A representation will be false if it is wrong or misleading, and the person making it knew that it is, or might be, wrong or misleading. The representation can be made to a person but also a machine (eg, a CHIP and PIN machine). ‘Phishing’ emails, which dupe people into handing over their bank details, would be covered by this offence.
Failure to disclose information
To be guilty of this offence, the defendant must have had a legal duty to disclose information and failed to disclose it. Unlike the repealed deception offences, it is irrelevant whether or not anyone is actually deceived or any property actually gained or lost. A doctor who failed to tell a hospital that certain patients referred by him for treatment are private patients, thereby avoiding a charge for the services provided, would fall foul of this offence.
Abuse of position
This offence arises where someone takes advantage of a position where they are expected to safeguard another’s financial interests. As long as dishonesty and an aim to make a loss/cause a gain are present, the offence can be committed by omission or by a positive action. The offence would be committed, for example, where a software engineer uses his employment position to clone software products with the aim of selling them for personal profit.
Each of the three limbs of the offence carries a maximum sentence of 10 years imprisonment.

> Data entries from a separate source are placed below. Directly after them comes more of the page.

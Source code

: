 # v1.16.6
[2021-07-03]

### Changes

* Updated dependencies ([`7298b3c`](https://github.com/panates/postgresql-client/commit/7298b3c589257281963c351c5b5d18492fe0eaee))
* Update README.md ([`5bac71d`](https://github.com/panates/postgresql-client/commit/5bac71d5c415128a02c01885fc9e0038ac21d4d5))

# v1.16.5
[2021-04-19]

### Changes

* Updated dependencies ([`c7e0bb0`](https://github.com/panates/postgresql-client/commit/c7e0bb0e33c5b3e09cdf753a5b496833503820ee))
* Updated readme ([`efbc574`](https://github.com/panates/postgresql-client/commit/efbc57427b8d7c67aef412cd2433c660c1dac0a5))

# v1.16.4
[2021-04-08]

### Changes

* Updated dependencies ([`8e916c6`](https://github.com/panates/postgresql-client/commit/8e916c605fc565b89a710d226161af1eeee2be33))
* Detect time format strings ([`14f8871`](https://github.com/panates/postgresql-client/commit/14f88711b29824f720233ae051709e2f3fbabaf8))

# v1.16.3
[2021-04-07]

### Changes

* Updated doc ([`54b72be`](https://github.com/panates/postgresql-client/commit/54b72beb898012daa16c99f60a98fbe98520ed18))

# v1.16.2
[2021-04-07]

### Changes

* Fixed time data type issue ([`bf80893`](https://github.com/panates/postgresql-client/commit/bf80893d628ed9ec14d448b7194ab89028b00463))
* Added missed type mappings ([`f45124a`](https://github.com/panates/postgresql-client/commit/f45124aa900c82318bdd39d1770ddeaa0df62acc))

FA 2006 introduces a number of other new offences, including:
- obtaining services dishonestly (S 11), which replaces the offence of obtaining services by deception under s 15 of TA 1968. This offence is wider than its predecessor as it covers machines as well as humans (eg, someone who attaches a decoder to his TV to allow him to access chargeable satellite services without paying);
- possessing articles for use in fraud (s 6), which replaces the offence of ‘going equipped to cheat’ in s 25 of TA 1968. Lists of other peoples’ credit card details, or software used for producing blank utility bills would be caught by this offence;
- making or supplying articles for use in frauds (s 7), which would cover, for example, those who supply personal financial details for use in frauds to be carried out by others;
- participating in fraudulent business carried on by sole trader, etc (s 9), which applies to sole traders, partnerships, trusts, companies registered overseas, etc – all those not caught by a mirror provision in s 458 of the Companies Act 1985 which applies only to UK companies. An example of fraudulent trading would be a pattern of behaviour by a dishonest builder who consistently inflated bills and charged for work he had not done.